Saved data entries:
───
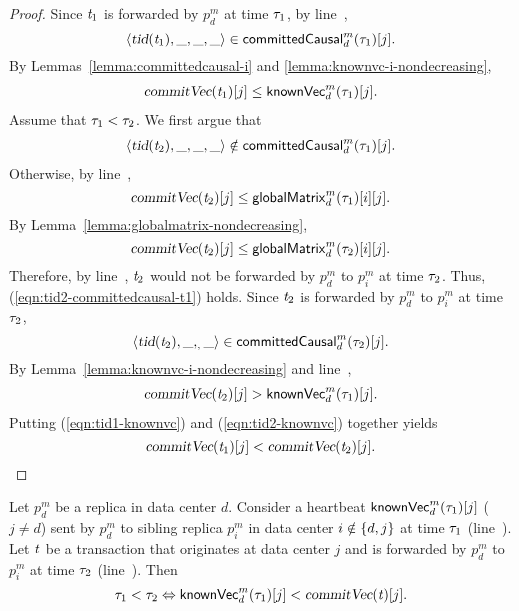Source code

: \begin{proof} \label{proof:forwarding-order}
  Since $\mathit{t}_{1}$ is forwarded by $p^{m}_{d}$ at time $\tau_{1}$,
  by line~\code{\ref{alg:unistore-replication}}{\ref{line:forward-txs}},
  \[
    \langle \textsl{tid}(\mathit{t}_{1}), \_, \_, \_ \rangle \in {\sf committedCausal}^{m}_{d}(\tau_{1})[j].
  \]
  By Lemmas~\ref{lemma:committedcausal-i} and \ref{lemma:knownvc-i-nondecreasing},
  \begin{align}
    \textsl{commitVec}(\mathit{t}_{1})[j] \le {\sf knownVec}^{m}_{d}(\tau_{1})[j].
    \label{eqn:tid1-knownvc}
  \end{align}
  Assume that $\tau_{1} < \tau_{2}$.
  We first argue that
  \begin{align}
    \langle \textsl{tid}(\mathit{t}_{2}), \_, \_, \_ \rangle \notin {\sf committedCausal}^{m}_{d}(\tau_{1})[j].
    \label{eqn:tid2-committedcausal-t1}
  \end{align}
  Otherwise, by line~\code{\ref{alg:unistore-replication}}{\ref{line:forward-txs}},
  \[
    \textsl{commitVec}(\mathit{t}_{2})[j] \le {\sf globalMatrix}^{m}_{d}(\tau_{1})[i][j].
  \]
  By Lemma~\ref{lemma:globalmatrix-nondecreasing},
  \[
    \textsl{commitVec}(\mathit{t}_{2})[j] \le {\sf globalMatrix}^{m}_{d}(\tau_{2})[i][j].
  \]
  Therefore, by line~\code{\ref{alg:unistore-replication}}{\ref{line:forward-txs}},
  $\mathit{t}_{2}$ would not be forwarded by $p^{m}_{d}$ to $p^{m}_{i}$ at time $\tau_{2}$.
  Thus, (\ref{eqn:tid2-committedcausal-t1}) holds.
  Since $\mathit{t}_{2}$ is forwarded by $p^{m}_{d}$ to $p^{m}_{i}$ at time $\tau_{2}$,
  \[
    \langle \textsl{tid}(\mathit{t}_{2}), \_, _, \_ \rangle \in {\sf committedCausal}^{m}_{d}(\tau_{2})[j].
  \]
  By Lemma~\ref{lemma:knownvc-i-nondecreasing}
  and line~\code{\ref{alg:unistore-replication}}{\ref{line:replicate-precondition}},
  \begin{align}
    \textsl{commitVec}(\mathit{t}_{2})[j] > {\sf knownVec}^{m}_{d}(\tau_{1})[j].
    \label{eqn:tid2-knownvc}
  \end{align}
  Putting (\ref{eqn:tid1-knownvc}) and (\ref{eqn:tid2-knownvc}) together yields
  \[
    \textsl{commitVec}(\mathit{t}_{1})[j] < \textsl{commitVec}(\mathit{t}_{2})[j].
  \]
\end{proof}

\begin{applemma} \label{lemma:heartbeat-forwarding-order}
  Let $p^{m}_{d}$ be a replica in data center $d$.
  Consider a heartbeat ${\sf knownVec}^{m}_{d}(\tau_{1})[j]$ ($j \neq d$)
  sent by $p^{m}_{d}$ to sibling replica $p^{m}_{i}$
  in data center $i \notin \{d, j\}$ at time $\tau_{1}$
  (line~\code{\ref{alg:unistore-replication}}{\ref{line:forward-call-heartbeat}}).
  Let $\mathit{t}$ be a transaction that originates at data center $j$
  and is forwarded by $p^{m}_{d}$ to $p^{m}_{i}$ at time $\tau_{2}$
  (line~\code{\ref{alg:unistore-replication}}{\ref{line:forward-call-replicate}}).
  Then
  \[
    \tau_{1} < \tau_{2} \Leftrightarrow {\sf knownVec}^{m}_{d}(\tau_{1})[j] < \textsl{commitVec}(\mathit{t})[j].
  \]
\end{applemma}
───
• _PROBLEM_:
Reproduce all the entries above exactly. Include no images.

• _SOLUTION TO THIS TASK_:
Source code

: \begin{proof} \label{proof:forwarding-order}
  Since $\mathit{t}_{1}$ is forwarded by $p^{m}_{d}$ at time $\tau_{1}$,
  by line~\code{\ref{alg:unistore-replication}}{\ref{line:forward-txs}},
  \[
    \langle \textsl{tid}(\mathit{t}_{1}), \_, \_, \_ \rangle \in {\sf committedCausal}^{m}_{d}(\tau_{1})[j].
  \]
  By Lemmas~\ref{lemma:committedcausal-i} and \ref{lemma:knownvc-i-nondecreasing},
  \begin{align}
    \textsl{commitVec}(\mathit{t}_{1})[j] \le {\sf knownVec}^{m}_{d}(\tau_{1})[j].
    \label{eqn:tid1-knownvc}
  \end{align}
  Assume that $\tau_{1} < \tau_{2}$.
  We first argue that
  \begin{align}
    \langle \textsl{tid}(\mathit{t}_{2}), \_, \_, \_ \rangle \notin {\sf committedCausal}^{m}_{d}(\tau_{1})[j].
    \label{eqn:tid2-committedcausal-t1}
  \end{align}
  Otherwise, by line~\code{\ref{alg:unistore-replication}}{\ref{line:forward-txs}},
  \[
    \textsl{commitVec}(\mathit{t}_{2})[j] \le {\sf globalMatrix}^{m}_{d}(\tau_{1})[i][j].
  \]
  By Lemma~\ref{lemma:globalmatrix-nondecreasing},
  \[
    \textsl{commitVec}(\mathit{t}_{2})[j] \le {\sf globalMatrix}^{m}_{d}(\tau_{2})[i][j].
  \]
  Therefore, by line~\code{\ref{alg:unistore-replication}}{\ref{line:forward-txs}},
  $\mathit{t}_{2}$ would not be forwarded by $p^{m}_{d}$ to $p^{m}_{i}$ at time $\tau_{2}$.
  Thus, (\ref{eqn:tid2-committedcausal-t1}) holds.
  Since $\mathit{t}_{2}$ is forwarded by $p^{m}_{d}$ to $p^{m}_{i}$ at time $\tau_{2}$,
  \[
    \langle \textsl{tid}(\mathit{t}_{2}), \_, _, \_ \rangle \in {\sf committedCausal}^{m}_{d}(\tau_{2})[j].
  \]
  By Lemma~\ref{lemma:knownvc-i-nondecreasing}
  and line~\code{\ref{alg:unistore-replication}}{\ref{line:replicate-precondition}},
  \begin{align}
    \textsl{commitVec}(\mathit{t}_{2})[j] > {\sf knownVec}^{m}_{d}(\tau_{1})[j].
    \label{eqn:tid2-knownvc}
  \end{align}
  Putting (\ref{eqn:tid1-knownvc}) and (\ref{eqn:tid2-knownvc}) together yields
  \[
    \textsl{commitVec}(\mathit{t}_{1})[j] < \textsl{commitVec}(\mathit{t}_{2})[j].
  \]
\end{proof}

\begin{applemma} \label{lemma:heartbeat-forwarding-order}
  Let $p^{m}_{d}$ be a replica in data center $d$.
  Consider a heartbeat ${\sf knownVec}^{m}_{d}(\tau_{1})[j]$ ($j \neq d$)
  sent by $p^{m}_{d}$ to sibling replica $p^{m}_{i}$
  in data center $i \notin \{d, j\}$ at time $\tau_{1}$
  (line~\code{\ref{alg:unistore-replication}}{\ref{line:forward-call-heartbeat}}).
  Let $\mathit{t}$ be a transaction that originates at data center $j$
  and is forwarded by $p^{m}_{d}$ to $p^{m}_{i}$ at time $\tau_{2}$
  (line~\code{\ref{alg:unistore-replication}}{\ref{line:forward-call-replicate}}).
  Then
  \[
    \tau_{1} < \tau_{2} \Leftrightarrow {\sf knownVec}^{m}_{d}(\tau_{1})[j] < \textsl{commitVec}(\mathit{t})[j].
  \]
\end{applemma}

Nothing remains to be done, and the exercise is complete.